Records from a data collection

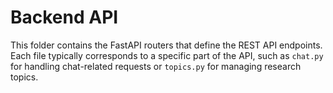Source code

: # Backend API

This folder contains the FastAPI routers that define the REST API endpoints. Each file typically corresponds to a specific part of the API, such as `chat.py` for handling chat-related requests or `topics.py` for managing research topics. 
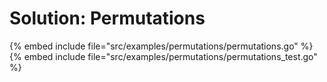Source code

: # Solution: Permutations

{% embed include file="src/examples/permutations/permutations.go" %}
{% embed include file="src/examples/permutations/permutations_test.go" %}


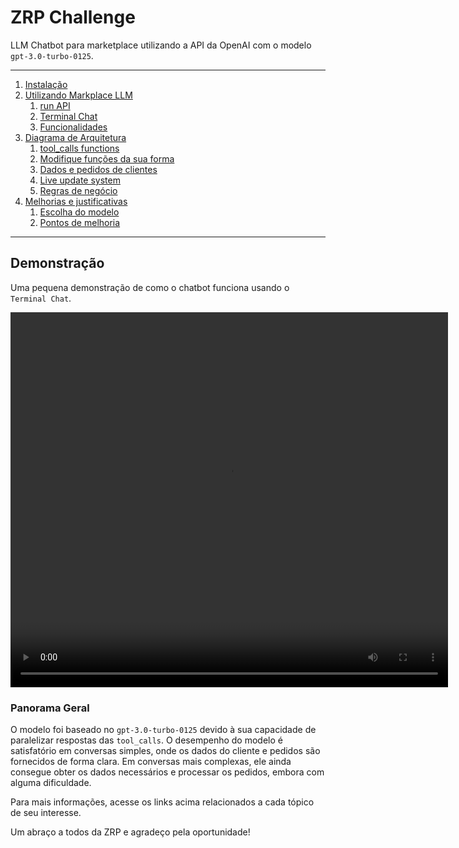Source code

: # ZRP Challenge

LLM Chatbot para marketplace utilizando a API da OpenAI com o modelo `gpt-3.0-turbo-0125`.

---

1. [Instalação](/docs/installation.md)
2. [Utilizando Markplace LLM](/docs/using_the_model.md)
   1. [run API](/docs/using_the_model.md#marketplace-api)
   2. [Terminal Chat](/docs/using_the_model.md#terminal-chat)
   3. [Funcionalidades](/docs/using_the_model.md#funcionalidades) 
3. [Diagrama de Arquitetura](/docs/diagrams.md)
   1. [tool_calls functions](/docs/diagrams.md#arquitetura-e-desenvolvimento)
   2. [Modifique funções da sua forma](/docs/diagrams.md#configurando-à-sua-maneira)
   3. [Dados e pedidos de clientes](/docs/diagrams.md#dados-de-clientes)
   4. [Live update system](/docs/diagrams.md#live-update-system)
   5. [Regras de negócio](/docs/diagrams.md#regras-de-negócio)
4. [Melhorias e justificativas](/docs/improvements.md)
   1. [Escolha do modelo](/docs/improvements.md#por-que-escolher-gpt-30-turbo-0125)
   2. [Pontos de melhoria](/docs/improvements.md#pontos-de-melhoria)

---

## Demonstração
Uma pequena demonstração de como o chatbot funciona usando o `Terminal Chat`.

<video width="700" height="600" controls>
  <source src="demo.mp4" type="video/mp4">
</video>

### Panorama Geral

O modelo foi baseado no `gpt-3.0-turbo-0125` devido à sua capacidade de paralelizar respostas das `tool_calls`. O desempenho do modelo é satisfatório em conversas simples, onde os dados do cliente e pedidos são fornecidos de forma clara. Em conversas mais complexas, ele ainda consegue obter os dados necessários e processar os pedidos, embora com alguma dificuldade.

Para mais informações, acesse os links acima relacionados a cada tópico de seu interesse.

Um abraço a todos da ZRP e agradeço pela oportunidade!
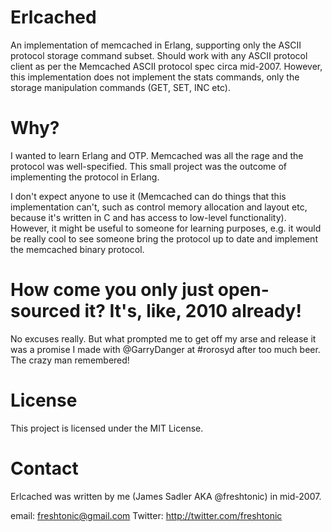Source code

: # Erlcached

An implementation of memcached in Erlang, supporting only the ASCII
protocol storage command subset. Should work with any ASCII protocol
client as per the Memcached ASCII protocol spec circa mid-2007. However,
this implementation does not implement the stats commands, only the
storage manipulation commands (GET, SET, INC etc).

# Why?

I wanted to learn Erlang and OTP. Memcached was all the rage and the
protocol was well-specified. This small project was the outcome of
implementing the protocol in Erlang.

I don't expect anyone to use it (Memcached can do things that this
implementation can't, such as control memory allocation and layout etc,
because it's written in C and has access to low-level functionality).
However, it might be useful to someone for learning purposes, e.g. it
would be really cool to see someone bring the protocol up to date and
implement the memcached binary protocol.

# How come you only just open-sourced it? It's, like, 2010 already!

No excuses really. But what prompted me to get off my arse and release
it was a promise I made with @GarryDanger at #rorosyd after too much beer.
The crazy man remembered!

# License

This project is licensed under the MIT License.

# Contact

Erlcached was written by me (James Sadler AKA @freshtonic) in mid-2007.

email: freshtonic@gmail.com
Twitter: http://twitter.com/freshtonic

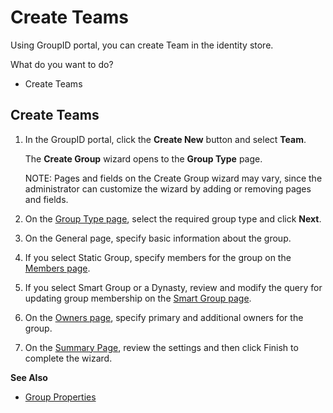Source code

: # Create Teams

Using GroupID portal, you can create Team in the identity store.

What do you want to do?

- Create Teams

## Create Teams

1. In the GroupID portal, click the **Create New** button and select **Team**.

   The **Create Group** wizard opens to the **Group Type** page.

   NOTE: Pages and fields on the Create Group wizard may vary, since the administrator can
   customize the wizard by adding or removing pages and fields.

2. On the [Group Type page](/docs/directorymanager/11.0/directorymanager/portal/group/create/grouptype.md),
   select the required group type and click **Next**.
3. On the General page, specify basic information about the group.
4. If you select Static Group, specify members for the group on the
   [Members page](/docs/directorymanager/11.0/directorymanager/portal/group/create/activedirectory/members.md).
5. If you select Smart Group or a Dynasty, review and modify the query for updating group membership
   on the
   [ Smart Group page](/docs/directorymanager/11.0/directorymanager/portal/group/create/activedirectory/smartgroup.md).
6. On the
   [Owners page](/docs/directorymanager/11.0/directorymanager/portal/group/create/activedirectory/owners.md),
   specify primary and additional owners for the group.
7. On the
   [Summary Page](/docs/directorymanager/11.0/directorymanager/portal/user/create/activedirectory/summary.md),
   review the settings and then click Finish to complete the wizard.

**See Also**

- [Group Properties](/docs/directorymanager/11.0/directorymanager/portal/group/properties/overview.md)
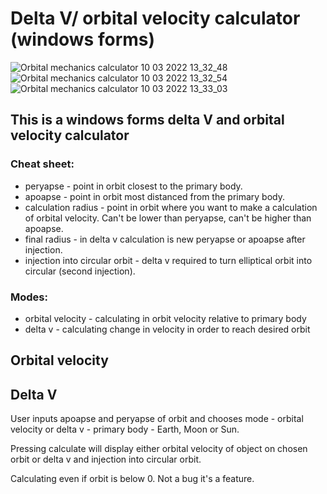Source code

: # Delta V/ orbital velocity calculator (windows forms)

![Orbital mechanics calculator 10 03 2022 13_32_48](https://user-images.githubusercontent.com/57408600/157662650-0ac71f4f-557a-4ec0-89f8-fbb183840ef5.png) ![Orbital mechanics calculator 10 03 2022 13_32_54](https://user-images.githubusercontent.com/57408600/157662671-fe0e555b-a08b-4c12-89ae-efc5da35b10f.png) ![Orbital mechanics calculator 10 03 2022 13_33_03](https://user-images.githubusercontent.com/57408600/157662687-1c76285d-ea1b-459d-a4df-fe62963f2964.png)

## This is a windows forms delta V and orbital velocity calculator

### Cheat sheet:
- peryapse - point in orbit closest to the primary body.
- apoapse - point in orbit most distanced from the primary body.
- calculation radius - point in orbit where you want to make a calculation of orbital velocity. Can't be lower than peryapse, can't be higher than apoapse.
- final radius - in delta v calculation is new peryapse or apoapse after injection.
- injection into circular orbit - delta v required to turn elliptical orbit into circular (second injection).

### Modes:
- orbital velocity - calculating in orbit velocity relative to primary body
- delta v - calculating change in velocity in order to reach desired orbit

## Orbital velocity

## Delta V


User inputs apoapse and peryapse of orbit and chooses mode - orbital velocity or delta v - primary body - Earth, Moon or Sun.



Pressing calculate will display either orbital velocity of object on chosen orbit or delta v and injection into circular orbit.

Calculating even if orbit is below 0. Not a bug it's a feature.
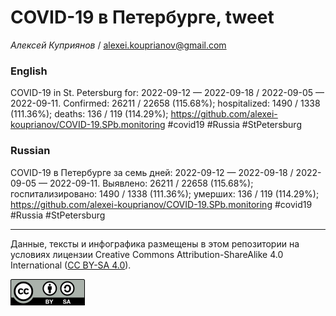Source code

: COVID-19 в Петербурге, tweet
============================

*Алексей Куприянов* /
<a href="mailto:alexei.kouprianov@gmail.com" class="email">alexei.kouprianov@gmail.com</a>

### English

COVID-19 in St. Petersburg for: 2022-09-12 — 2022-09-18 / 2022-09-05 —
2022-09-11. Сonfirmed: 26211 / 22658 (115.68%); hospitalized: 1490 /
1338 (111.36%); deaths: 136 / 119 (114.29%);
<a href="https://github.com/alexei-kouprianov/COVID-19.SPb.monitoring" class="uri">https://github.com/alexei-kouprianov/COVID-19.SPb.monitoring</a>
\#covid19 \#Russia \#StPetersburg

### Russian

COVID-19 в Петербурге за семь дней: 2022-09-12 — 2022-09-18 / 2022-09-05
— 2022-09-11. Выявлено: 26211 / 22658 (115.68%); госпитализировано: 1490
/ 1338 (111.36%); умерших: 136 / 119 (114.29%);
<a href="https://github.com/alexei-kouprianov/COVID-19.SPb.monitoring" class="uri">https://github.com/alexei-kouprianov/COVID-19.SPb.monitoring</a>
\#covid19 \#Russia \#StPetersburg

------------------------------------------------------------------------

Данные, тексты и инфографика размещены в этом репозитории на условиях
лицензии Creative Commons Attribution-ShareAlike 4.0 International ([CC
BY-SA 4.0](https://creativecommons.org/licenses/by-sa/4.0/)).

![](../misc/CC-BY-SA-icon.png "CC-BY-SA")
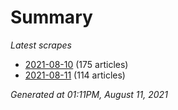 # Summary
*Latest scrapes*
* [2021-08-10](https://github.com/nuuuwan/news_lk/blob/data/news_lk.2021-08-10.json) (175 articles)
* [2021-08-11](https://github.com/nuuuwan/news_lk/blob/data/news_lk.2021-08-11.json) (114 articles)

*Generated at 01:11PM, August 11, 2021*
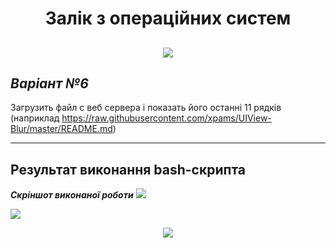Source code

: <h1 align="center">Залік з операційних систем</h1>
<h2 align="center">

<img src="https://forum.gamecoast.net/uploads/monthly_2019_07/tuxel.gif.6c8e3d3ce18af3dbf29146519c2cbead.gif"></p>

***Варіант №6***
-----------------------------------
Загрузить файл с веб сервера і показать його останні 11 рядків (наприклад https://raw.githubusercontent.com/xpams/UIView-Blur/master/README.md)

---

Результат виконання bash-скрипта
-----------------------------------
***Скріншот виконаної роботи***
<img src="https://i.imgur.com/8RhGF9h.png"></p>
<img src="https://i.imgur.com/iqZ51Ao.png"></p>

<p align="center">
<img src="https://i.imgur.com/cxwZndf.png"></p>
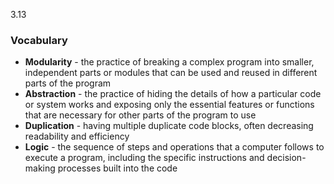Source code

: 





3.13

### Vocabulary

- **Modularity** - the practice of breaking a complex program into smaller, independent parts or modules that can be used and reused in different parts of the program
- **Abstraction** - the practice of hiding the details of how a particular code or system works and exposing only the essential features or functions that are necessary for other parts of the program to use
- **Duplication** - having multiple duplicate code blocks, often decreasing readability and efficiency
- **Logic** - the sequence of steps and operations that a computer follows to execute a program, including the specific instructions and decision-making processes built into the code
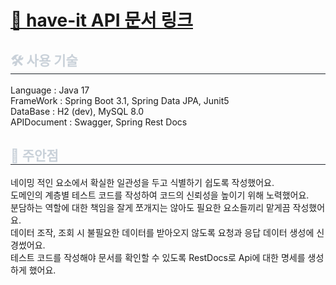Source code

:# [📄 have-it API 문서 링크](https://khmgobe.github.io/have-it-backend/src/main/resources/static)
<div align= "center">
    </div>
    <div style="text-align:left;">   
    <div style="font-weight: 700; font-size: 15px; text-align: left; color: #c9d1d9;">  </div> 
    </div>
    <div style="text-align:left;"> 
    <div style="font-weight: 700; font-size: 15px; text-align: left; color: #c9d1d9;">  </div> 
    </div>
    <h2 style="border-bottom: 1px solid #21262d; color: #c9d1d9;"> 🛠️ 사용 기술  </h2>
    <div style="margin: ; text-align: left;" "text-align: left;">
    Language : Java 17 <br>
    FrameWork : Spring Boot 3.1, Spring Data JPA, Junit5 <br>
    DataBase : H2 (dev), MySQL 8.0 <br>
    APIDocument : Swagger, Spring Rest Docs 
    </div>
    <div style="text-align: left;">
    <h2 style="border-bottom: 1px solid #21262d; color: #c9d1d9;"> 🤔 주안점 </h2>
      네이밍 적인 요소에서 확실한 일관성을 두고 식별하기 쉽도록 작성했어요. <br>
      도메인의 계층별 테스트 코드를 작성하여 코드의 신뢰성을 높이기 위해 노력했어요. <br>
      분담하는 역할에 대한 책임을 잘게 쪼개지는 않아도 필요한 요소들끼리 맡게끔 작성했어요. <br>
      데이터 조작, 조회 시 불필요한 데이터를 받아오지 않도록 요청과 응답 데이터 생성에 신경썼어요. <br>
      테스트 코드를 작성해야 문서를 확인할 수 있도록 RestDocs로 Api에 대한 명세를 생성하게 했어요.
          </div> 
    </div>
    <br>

Aim of the exercise> Among the lines of the records, copy out each one that contains the word "portal".

Answer to this task>
Using GroupID portal, you can create Team in the identity store.
1. In the GroupID portal, click the **Create New** button and select **Team**.
2. On the [Group Type page](/docs/directorymanager/11.0/directorymanager/portal/group/create/grouptype.md),
   [Members page](/docs/directorymanager/11.0/directorymanager/portal/group/create/activedirectory/members.md).
   [ Smart Group page](/docs/directorymanager/11.0/directorymanager/portal/group/create/activedirectory/smartgroup.md).
   [Owners page](/docs/directorymanager/11.0/directorymanager/portal/group/create/activedirectory/owners.md),
   [Summary Page](/docs/directorymanager/11.0/directorymanager/portal/user/create/activedirectory/summary.md),
- [Group Properties](/docs/directorymanager/11.0/directorymanager/portal/group/properties/overview.md)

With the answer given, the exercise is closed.